START Data in this exercise

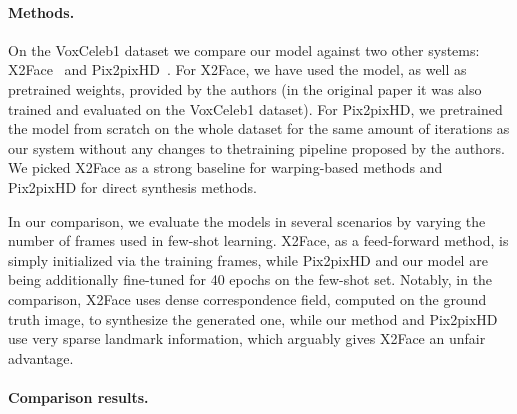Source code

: \documentclass[10pt,twocolumn,letterpaper]{article}
\begin{document}
\paragraph{Methods.}

On the VoxCeleb1 dataset we compare our model against two other systems: X2Face~\cite{Wiles18} and Pix2pixHD~\cite{Wang18b}. For X2Face, we have used the model, as well as pretrained weights, provided by the authors (in the original paper it was also trained and evaluated on the VoxCeleb1 dataset). For Pix2pixHD, we pretrained the model from scratch on the whole dataset for the same amount of iterations as our system without any changes to thetraining pipeline proposed by the authors. We picked X2Face as a strong baseline for warping-based methods and Pix2pixHD for direct synthesis methods.

In our comparison, we evaluate the models in several scenarios by varying the number of frames  used in few-shot learning. X2Face, as a feed-forward method, is simply initialized via the training frames, while Pix2pixHD and our model are being additionally fine-tuned for 40 epochs on the few-shot set. Notably, in the comparison, X2Face uses dense correspondence field, computed on the ground truth image, to synthesize the generated one, while our method and Pix2pixHD use very sparse landmark information, which arguably gives X2Face an unfair advantage.

\paragraph{Comparison results.}
\end{document}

END Data in this exercise

_Problem_
Set the listing down again exactly, skipping each picture.

_Solution_
Source code

: \documentclass[10pt,twocolumn,letterpaper]{article}
\begin{document}
\paragraph{Methods.}

On the VoxCeleb1 dataset we compare our model against two other systems: X2Face~\cite{Wiles18} and Pix2pixHD~\cite{Wang18b}. For X2Face, we have used the model, as well as pretrained weights, provided by the authors (in the original paper it was also trained and evaluated on the VoxCeleb1 dataset). For Pix2pixHD, we pretrained the model from scratch on the whole dataset for the same amount of iterations as our system without any changes to thetraining pipeline proposed by the authors. We picked X2Face as a strong baseline for warping-based methods and Pix2pixHD for direct synthesis methods.

In our comparison, we evaluate the models in several scenarios by varying the number of frames  used in few-shot learning. X2Face, as a feed-forward method, is simply initialized via the training frames, while Pix2pixHD and our model are being additionally fine-tuned for 40 epochs on the few-shot set. Notably, in the comparison, X2Face uses dense correspondence field, computed on the ground truth image, to synthesize the generated one, while our method and Pix2pixHD use very sparse landmark information, which arguably gives X2Face an unfair advantage.

\paragraph{Comparison results.}
\end{document}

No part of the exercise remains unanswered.